| TASK ITEM |
Where the word "silly" occurs in a line of the listing, please copy the line.

| RECORDS SHOWN |
= Beginning of Section =

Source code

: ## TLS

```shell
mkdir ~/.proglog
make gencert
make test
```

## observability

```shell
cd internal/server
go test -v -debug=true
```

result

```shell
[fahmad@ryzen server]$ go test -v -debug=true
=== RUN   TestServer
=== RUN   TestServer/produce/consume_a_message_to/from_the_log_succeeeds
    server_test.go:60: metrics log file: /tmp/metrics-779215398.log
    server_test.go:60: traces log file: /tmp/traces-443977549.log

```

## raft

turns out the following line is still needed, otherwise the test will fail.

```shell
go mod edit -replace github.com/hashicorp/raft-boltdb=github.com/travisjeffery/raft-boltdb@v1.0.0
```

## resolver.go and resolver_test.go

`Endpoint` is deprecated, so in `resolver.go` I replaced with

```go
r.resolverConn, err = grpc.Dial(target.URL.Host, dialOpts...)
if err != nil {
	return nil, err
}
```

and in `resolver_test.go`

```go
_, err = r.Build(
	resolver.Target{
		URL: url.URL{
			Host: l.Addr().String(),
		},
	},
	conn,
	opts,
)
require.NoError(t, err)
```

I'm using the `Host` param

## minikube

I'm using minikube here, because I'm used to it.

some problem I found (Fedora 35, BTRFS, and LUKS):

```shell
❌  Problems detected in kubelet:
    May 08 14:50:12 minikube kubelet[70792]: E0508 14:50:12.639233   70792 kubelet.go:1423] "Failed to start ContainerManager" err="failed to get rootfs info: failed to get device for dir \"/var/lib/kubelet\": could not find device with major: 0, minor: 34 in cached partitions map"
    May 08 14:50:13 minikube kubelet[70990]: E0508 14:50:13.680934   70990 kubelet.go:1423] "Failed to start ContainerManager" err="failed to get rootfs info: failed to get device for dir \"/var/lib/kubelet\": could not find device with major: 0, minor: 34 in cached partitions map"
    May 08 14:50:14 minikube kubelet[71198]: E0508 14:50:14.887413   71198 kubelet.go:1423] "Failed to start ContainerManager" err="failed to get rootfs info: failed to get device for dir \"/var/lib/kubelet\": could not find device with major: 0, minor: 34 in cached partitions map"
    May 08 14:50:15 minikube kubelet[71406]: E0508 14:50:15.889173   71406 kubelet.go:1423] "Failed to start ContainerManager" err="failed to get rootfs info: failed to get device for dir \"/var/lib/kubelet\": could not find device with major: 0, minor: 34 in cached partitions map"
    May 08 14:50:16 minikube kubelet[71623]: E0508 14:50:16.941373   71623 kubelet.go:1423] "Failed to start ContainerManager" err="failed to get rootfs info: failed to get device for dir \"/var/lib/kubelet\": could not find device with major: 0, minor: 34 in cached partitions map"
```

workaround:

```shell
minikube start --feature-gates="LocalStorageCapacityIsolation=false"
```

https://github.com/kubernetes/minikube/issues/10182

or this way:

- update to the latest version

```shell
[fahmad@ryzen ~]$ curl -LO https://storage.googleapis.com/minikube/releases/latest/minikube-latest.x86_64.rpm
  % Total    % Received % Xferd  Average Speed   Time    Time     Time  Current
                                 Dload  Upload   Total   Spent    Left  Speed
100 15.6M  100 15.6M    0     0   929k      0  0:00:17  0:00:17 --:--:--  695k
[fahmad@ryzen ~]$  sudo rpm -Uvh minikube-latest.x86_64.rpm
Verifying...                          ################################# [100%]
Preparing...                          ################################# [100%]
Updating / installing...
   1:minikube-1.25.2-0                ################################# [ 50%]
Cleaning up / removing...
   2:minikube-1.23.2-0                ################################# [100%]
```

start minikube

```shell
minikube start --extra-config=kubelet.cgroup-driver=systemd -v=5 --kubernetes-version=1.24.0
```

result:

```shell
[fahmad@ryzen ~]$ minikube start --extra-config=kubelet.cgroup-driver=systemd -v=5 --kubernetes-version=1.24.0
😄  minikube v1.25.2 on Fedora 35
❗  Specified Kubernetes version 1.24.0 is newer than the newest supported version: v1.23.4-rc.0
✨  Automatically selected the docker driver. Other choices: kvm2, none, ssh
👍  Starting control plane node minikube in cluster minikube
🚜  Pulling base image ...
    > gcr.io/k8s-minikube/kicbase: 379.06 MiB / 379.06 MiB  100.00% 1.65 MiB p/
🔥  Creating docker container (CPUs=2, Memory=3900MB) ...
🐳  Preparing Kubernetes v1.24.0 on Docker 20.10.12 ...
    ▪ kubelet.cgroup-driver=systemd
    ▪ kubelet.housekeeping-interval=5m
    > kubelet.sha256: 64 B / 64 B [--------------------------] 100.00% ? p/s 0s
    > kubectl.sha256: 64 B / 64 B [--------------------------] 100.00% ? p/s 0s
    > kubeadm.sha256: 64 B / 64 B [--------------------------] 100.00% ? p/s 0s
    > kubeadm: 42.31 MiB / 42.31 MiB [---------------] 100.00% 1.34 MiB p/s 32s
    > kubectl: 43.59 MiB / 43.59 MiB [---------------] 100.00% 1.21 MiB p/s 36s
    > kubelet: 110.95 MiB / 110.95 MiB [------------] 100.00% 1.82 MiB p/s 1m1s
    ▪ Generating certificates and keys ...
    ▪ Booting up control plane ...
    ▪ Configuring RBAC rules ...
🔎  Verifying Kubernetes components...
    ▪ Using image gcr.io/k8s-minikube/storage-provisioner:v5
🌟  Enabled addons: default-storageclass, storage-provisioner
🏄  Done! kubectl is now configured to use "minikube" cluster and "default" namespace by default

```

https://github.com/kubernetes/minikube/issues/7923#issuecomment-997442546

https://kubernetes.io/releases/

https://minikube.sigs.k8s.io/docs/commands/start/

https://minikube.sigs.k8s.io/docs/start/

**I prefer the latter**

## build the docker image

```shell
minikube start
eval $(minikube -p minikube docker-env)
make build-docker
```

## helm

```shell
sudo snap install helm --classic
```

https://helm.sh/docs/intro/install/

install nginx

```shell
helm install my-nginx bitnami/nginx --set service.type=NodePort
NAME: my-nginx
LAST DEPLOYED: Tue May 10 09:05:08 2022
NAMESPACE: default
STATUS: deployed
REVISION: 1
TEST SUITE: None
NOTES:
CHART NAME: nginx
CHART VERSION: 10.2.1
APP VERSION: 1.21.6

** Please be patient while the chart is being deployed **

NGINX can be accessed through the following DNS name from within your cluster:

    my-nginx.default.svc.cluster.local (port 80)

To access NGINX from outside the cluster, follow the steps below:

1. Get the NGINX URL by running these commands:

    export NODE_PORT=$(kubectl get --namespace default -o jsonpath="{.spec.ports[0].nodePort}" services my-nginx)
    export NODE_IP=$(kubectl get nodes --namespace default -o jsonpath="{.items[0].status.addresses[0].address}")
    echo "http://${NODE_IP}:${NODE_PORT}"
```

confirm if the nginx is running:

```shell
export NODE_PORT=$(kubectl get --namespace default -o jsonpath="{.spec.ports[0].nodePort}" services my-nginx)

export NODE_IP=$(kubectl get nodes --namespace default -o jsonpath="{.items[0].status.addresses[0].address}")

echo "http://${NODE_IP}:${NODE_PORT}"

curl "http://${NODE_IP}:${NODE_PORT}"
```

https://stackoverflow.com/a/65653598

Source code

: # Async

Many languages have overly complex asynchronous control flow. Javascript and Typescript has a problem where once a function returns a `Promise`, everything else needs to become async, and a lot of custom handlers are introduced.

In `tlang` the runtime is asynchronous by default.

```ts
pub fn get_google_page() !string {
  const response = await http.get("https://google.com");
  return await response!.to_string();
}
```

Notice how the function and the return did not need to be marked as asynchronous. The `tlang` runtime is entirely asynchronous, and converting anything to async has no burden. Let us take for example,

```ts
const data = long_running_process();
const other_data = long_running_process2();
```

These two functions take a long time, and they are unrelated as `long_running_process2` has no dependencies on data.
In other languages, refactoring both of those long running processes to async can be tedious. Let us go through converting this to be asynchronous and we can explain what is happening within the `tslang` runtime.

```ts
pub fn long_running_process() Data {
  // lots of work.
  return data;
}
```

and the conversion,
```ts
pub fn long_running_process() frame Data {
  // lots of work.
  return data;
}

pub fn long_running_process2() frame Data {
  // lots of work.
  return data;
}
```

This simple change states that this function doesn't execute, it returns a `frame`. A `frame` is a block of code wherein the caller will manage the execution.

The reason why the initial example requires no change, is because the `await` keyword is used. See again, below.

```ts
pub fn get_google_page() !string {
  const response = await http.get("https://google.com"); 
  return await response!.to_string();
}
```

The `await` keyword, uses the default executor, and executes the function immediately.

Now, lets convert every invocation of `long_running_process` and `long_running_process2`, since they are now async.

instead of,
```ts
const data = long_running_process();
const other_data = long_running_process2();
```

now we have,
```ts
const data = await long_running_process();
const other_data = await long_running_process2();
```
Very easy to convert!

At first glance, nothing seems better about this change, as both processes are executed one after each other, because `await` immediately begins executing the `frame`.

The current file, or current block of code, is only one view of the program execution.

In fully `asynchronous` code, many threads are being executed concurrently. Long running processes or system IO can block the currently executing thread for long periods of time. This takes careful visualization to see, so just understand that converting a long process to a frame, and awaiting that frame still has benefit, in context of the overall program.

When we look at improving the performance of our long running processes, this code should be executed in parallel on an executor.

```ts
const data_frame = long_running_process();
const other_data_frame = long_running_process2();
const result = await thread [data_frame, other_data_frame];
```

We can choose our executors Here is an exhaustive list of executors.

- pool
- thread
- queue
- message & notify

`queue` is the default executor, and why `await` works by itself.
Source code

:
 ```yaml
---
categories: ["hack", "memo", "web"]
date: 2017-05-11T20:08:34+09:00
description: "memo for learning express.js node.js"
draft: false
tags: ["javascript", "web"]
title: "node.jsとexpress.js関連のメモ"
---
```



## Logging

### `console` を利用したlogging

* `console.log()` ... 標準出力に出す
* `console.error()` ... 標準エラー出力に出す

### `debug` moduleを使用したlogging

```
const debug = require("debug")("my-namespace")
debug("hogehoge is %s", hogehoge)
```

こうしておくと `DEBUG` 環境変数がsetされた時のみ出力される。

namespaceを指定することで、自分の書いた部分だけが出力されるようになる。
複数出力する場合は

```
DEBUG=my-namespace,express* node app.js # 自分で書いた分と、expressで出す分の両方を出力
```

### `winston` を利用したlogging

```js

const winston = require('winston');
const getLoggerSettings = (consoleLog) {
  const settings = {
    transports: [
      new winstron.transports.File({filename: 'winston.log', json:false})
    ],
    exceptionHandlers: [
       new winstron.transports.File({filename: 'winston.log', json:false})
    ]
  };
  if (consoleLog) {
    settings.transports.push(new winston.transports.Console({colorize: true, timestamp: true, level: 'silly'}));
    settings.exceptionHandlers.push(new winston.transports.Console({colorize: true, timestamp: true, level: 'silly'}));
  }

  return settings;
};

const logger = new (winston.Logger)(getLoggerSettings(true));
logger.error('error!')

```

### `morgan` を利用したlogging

= End of Section =

| ANSWER BOX |
    settings.transports.push(new winston.transports.Console({colorize: true, timestamp: true, level: 'silly'}));
    settings.exceptionHandlers.push(new winston.transports.Console({colorize: true, timestamp: true, level: 'silly'}));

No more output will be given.